Alex looked down at the floor, glanced quickly at Katherine and then away. “And you'd steal her away. That was my first punishment.”

“Yes.”

“What else?”

“When we had enough members in the cult,” he said, “I planned to summon up fire spirits. I planned to destroy Owlsden.”

“I see,” Alex said.

“It would have been a pleasure to watch all of you burn to death,” Michael said. He laughed shortly, like the bark of a dog, then slipped back into his semi-coma.

“Enough?” Carrier asked.

“Almost.”

“Finish it, then.”

Alex said, “Where did you get the key to Owlsden?”

“The carpenter in Saxonby, the one who does your work here, makes your keys.”

“He gave them to you?”

“Hardly,” Michael said. “But he orders his lumber from my father. I delivered it a few times, learned where he kept his master keys, found the one tagged for Owlsden and, when he was out of the shop, stole in and made myself a few duplicates.”

Michael sighed and turned away from the other man. He said, to Carrier, “Okay. He's yours from now on.”

Later that same evening, Alex asked Katherine into the kitchen, where they sat alone at the table, in the glow of the fireplace, and sipped two more mugs of hot chocolate. At first, she thought that there was something he wanted to discuss with her, but soon she realized that he just enjoyed her company and that he wanted to ramble on about anything that came to mind.

They had been there about an hour when she said, “Did you see a wolf in the woods tonight?”

He looked at her, held her gaze. “I saw a dog, a German Shepherd.”

“It looked more like a wolf to me,” she said.

He shook his head negatively, insistently. “It was a dog, probably belonged to one of them. We'll know in a couple of days, when they've all been properly questioned.”

“But,” she persisted, “it acted so strangely for a dog, getting onto its hind feet like that. It almost seemed to be — dancing.”

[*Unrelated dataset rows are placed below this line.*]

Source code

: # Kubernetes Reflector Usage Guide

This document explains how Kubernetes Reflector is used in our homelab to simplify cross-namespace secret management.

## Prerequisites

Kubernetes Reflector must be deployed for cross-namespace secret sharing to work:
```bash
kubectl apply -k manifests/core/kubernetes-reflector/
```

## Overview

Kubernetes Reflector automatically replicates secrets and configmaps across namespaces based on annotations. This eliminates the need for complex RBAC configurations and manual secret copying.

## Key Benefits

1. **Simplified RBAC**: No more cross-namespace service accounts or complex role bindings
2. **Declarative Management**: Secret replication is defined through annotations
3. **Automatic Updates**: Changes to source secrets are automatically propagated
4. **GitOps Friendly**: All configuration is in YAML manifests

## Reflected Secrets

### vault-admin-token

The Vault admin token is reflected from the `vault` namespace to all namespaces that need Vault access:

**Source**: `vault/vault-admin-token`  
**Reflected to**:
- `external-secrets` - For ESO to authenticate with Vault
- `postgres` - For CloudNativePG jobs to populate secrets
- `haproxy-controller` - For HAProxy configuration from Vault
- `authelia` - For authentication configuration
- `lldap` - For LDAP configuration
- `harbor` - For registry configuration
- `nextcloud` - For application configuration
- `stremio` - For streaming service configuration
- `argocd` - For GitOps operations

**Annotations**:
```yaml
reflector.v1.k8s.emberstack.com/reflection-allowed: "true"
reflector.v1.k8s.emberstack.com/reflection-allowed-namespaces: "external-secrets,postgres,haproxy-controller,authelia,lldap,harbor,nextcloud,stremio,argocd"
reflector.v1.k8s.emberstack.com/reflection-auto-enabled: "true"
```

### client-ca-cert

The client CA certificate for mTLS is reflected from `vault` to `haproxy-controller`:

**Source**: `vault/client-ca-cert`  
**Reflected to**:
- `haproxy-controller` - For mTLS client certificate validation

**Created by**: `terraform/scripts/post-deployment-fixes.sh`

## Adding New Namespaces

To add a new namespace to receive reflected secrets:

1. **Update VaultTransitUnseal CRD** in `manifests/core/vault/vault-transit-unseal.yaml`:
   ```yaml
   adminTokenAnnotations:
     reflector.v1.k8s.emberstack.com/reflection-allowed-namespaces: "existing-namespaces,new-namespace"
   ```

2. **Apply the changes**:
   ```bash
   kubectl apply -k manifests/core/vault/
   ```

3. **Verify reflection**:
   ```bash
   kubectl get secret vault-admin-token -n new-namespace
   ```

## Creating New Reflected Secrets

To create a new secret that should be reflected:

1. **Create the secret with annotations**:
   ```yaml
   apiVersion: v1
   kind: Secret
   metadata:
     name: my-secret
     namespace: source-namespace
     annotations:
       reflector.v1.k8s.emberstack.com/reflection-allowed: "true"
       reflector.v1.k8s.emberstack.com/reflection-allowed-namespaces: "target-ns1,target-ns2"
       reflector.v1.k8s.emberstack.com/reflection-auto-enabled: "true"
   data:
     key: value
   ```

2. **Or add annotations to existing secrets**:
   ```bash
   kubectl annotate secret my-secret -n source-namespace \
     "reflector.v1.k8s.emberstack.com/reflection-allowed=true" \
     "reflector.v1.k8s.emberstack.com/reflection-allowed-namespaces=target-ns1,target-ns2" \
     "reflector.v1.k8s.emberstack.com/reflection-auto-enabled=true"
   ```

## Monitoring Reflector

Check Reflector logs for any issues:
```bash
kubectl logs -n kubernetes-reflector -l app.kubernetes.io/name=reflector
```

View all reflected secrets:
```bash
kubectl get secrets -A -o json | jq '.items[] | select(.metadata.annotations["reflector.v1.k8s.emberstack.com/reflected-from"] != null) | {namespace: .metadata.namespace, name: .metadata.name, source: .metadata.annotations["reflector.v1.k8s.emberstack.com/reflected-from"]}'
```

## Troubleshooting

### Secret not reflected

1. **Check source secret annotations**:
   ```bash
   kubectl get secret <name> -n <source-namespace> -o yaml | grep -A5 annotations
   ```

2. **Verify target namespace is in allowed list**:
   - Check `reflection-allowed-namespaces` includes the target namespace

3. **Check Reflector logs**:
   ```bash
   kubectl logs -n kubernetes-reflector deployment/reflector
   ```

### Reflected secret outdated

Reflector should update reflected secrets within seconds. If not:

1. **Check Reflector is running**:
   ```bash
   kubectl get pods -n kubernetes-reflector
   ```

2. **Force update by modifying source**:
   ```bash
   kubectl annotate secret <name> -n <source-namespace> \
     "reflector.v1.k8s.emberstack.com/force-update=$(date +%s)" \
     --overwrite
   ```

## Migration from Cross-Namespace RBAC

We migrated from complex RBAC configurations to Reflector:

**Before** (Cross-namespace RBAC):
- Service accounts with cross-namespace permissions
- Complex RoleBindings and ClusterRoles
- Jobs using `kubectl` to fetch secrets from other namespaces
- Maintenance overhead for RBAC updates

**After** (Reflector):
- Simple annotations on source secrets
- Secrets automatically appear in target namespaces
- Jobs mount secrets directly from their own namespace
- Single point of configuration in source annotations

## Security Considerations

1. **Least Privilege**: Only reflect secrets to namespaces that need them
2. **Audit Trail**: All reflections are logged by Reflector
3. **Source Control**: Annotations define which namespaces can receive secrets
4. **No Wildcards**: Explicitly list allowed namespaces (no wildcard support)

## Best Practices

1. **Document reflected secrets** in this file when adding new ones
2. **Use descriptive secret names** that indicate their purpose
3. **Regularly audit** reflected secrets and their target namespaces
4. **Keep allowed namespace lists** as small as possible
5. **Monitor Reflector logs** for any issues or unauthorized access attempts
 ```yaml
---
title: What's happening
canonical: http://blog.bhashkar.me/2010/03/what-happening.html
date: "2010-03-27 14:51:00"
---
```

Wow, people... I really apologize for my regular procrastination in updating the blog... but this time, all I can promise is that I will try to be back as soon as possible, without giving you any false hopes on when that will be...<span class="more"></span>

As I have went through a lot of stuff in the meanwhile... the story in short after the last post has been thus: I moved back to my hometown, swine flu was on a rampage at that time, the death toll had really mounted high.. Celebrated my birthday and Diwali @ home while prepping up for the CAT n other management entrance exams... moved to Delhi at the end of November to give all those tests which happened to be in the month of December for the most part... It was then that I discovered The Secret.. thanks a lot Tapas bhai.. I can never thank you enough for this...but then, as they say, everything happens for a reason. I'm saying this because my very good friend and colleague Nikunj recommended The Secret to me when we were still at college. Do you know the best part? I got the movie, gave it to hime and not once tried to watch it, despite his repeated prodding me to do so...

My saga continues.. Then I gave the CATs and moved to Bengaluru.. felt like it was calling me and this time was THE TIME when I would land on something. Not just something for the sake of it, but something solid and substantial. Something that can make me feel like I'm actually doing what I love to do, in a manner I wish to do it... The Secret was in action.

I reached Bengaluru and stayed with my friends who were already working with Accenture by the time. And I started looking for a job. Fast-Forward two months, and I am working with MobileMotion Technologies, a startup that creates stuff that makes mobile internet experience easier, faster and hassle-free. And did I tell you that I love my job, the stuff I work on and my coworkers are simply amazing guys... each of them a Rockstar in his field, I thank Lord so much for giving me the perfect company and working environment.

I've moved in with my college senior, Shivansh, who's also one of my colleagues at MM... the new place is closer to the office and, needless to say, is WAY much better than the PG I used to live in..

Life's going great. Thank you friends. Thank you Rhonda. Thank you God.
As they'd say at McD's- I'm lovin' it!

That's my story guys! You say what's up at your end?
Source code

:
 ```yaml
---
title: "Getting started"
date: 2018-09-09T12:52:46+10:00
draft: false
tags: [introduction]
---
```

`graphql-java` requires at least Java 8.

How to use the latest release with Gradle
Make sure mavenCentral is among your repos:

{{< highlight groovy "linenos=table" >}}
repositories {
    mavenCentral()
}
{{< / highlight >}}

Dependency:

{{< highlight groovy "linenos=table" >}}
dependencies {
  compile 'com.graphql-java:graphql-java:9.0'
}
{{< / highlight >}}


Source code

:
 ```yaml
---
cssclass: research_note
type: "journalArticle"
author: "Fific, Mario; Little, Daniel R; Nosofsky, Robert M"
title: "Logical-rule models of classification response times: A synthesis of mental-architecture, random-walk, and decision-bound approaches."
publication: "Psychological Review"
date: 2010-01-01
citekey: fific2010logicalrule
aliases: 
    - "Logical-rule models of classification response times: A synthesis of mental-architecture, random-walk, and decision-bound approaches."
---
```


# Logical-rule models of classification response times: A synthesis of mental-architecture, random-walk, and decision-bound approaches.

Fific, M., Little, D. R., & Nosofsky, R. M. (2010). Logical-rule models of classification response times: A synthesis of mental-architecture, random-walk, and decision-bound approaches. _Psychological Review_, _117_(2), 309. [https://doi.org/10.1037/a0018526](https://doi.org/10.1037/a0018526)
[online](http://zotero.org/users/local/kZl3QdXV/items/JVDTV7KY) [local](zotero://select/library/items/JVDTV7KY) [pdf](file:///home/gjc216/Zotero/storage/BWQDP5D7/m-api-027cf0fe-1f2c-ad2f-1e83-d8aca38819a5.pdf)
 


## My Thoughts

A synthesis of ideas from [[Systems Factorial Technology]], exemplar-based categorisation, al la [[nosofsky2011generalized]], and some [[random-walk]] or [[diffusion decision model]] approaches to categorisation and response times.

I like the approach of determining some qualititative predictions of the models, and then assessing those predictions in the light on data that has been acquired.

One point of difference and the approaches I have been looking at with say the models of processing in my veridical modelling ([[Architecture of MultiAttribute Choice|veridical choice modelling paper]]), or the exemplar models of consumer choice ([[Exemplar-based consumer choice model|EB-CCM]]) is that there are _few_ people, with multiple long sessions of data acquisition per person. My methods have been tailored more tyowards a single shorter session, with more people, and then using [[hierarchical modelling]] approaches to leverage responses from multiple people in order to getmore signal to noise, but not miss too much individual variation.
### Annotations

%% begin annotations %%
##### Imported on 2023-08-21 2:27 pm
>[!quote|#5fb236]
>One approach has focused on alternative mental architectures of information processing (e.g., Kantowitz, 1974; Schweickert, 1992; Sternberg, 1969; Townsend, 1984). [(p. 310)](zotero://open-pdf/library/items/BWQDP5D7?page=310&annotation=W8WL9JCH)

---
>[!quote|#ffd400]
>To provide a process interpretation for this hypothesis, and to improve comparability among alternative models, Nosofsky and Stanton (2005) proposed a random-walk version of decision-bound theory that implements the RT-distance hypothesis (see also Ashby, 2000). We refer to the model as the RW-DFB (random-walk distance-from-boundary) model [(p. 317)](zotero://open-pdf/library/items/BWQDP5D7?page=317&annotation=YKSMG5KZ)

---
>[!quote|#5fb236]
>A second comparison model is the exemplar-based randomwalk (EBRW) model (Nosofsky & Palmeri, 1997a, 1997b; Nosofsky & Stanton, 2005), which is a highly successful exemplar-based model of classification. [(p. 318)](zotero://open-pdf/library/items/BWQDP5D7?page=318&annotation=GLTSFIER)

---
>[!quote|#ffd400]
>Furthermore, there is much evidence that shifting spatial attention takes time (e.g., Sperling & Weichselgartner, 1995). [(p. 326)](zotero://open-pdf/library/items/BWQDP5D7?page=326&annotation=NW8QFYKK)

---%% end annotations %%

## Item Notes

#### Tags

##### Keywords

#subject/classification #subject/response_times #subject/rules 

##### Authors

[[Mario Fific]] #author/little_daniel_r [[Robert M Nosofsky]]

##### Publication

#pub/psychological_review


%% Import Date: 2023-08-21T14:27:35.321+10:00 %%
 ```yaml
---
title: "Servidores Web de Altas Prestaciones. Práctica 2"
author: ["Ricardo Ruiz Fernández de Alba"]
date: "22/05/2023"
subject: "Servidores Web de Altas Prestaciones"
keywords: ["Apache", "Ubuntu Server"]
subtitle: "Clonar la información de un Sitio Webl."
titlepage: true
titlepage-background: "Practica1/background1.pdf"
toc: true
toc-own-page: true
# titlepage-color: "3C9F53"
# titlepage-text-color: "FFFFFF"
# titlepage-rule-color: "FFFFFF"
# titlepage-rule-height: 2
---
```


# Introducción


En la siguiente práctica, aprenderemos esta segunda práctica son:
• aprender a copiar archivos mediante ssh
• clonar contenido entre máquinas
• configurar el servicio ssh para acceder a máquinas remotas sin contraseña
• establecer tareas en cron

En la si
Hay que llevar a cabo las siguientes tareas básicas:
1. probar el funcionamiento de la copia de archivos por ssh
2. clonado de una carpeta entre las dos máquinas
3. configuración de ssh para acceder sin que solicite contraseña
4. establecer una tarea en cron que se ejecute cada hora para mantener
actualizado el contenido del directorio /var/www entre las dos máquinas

Alex rose and went to the window, looked out at the mounds of snow. She joined him as he said, “A trained dog, then.”

“Perhaps it really—”

Without warning, he turned and slipped both arms around her, drew her against him. “Am I being too bold?” he asked.

She laughed softly. “No.”

He leaned forward, placed his lips on hers and kissed her for a long while. “Too bold now?”

“No,” she said.

He kissed her again.

When they broke apart this second time, she said, “I can't help but feel that the wolf was more than a dog that—”

“Now,” he said, interrupting her, “you're the pessimist, and I'm the optimist. How did this reversal of roles come about so quickly?”

“Really, Alex, the whole thing scares me.”

“Let me tell you an old superstition.”

“I've heard enough of those lately, thank you.”

He kissed her nose and said, “This one is different. There is an old superstition that states that no evil can touch a man — no werewolf claw him, no vampire bite him, no devil claim him — if he loves someone and if someone loves him in return. Therefore, with a little time and a little trust, I think we can safely forget about the wolf. It won't be able to touch us.”

Now,” she said, “you're getting a bit too bold.”

“I am?”

“Yes,” she said. “But tell me the same story tomorrow and see if I find it less forward than I do now.”

“Do you think you will?”

“That's a distinct possibility,” she said.

“I'll tell you that story every day from now on, if necessary,” Alex said. “Since you work here, I've got a captive audience.”

The snow had ceased altogether, and the wind was far less furious than it had been a few hours earlier. A pair of owls departed the rafters of the house, hooting as they began a search for prey. The sound of their hollow voices carried to Katherine and Alex and seemed, in their gentle way, to be presentiments for a more peaceful, happy future.